Lue resident and mother-of-one Lara Altimira, who lives two kilometres from the mine, said she and partner Matt Brown faced a difficult decision about whether to stay or go.

“It’s not where I want to bring up a child,” she said. “I still don’t think it’s going to be a healthy place to live … For me, there’s no safe level of lead.

“My instant thing will be to move, which is easy to say, but to do that is very hard. It’s different for me than Matt. He grew up in the area. His father gave him that land to farm.”

Bowdens managing director Anthony McClure said the project was technically reliable and environmentally responsible.

“This decision recognises the significant long-term economic and social benefits the project will deliver for our shareholders, the state of NSW and also the local communities.”

Both the state and federal governments are eager to position Australia as a key supplier of critical minerals, which the world needs for technology, including renewable energy.

Last Friday, the commission approved the McPhillamys gold mine near Blayney, about two hours south of Lue.

White was concerned the two decisions set an unacceptable standard when it came to the state’s planning process for new metals mining projects.

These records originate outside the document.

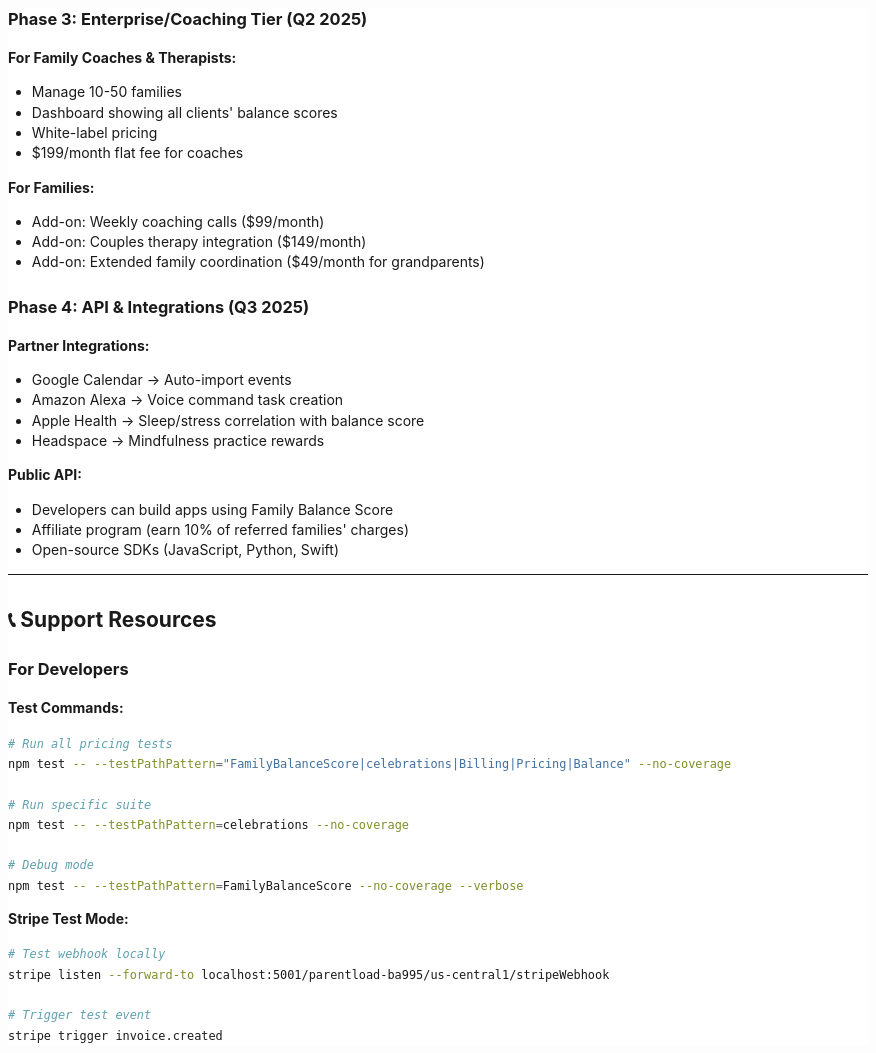 ### Phase 3: Enterprise/Coaching Tier (Q2 2025)

**For Family Coaches & Therapists:**
- Manage 10-50 families
- Dashboard showing all clients' balance scores
- White-label pricing
- $199/month flat fee for coaches

**For Families:**
- Add-on: Weekly coaching calls ($99/month)
- Add-on: Couples therapy integration ($149/month)
- Add-on: Extended family coordination ($49/month for grandparents)

### Phase 4: API & Integrations (Q3 2025)

**Partner Integrations:**
- Google Calendar → Auto-import events
- Amazon Alexa → Voice command task creation
- Apple Health → Sleep/stress correlation with balance score
- Headspace → Mindfulness practice rewards

**Public API:**
- Developers can build apps using Family Balance Score
- Affiliate program (earn 10% of referred families' charges)
- Open-source SDKs (JavaScript, Python, Swift)

---

## 📞 Support Resources

### For Developers

**Test Commands:**
```bash
# Run all pricing tests
npm test -- --testPathPattern="FamilyBalanceScore|celebrations|Billing|Pricing|Balance" --no-coverage

# Run specific suite
npm test -- --testPathPattern=celebrations --no-coverage

# Debug mode
npm test -- --testPathPattern=FamilyBalanceScore --no-coverage --verbose
```

**Stripe Test Mode:**
```bash
# Test webhook locally
stripe listen --forward-to localhost:5001/parentload-ba995/us-central1/stripeWebhook

# Trigger test event
stripe trigger invoice.created
```
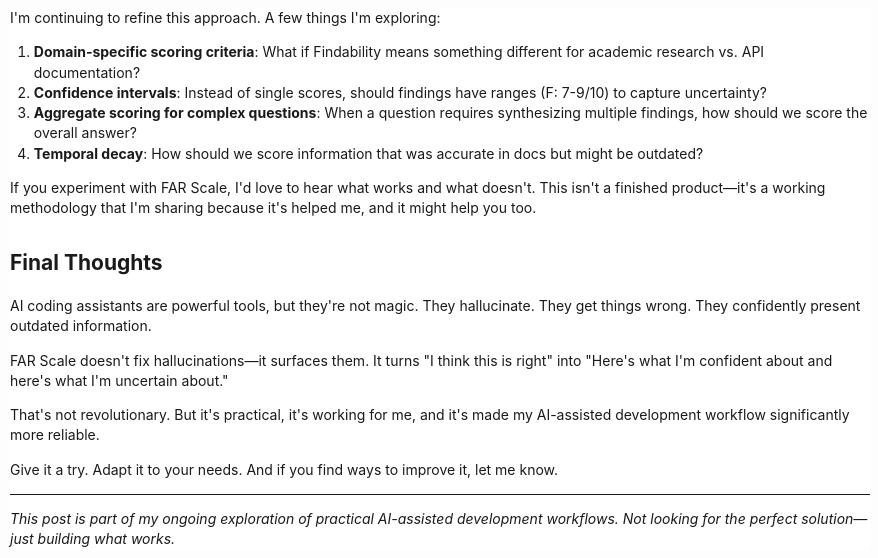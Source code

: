 I'm continuing to refine this approach. A few things I'm exploring:

1. **Domain-specific scoring criteria**: What if Findability means something different for academic research vs. API documentation?
2. **Confidence intervals**: Instead of single scores, should findings have ranges (F: 7-9/10) to capture uncertainty?
3. **Aggregate scoring for complex questions**: When a question requires synthesizing multiple findings, how should we score the overall answer?
4. **Temporal decay**: How should we score information that was accurate in docs but might be outdated?

If you experiment with FAR Scale, I'd love to hear what works and what doesn't. This isn't a finished product—it's a working methodology that I'm sharing because it's helped me, and it might help you too.

## Final Thoughts

AI coding assistants are powerful tools, but they're not magic. They hallucinate. They get things wrong. They confidently present outdated information.

FAR Scale doesn't fix hallucinations—it surfaces them. It turns "I think this is right" into "Here's what I'm confident about and here's what I'm uncertain about."

That's not revolutionary. But it's practical, it's working for me, and it's made my AI-assisted development workflow significantly more reliable.

Give it a try. Adapt it to your needs. And if you find ways to improve it, let me know.

---

*This post is part of my ongoing exploration of practical AI-assisted development workflows. Not looking for the perfect solution—just building what works.*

“If Bowdens and McPhillamys are going to be the opening batsmen for this next wave of critical minerals mining, it really feels like the standard of approval has been lowered and that’s really concerning given the nature of mines, the technical processes and the danger involved with a lot of the chemicals and byproducts.

“If you are going to do this, you have to do it properly. We feel like guinea pigs, really.”

NSW Minerals Council chief executive Stephen Galilee said the project would provide hundreds of jobs and about $60 million in royalties.

“Projects like the Bowdens Silver project are critically important to supply metals of the future for a range of industries including health, telecommunications, energy, advanced manufacturing, defence, and transport,” he said.

“We have an abundance of these metals and minerals here in NSW, and a range of further mining projects in the planning pipeline.”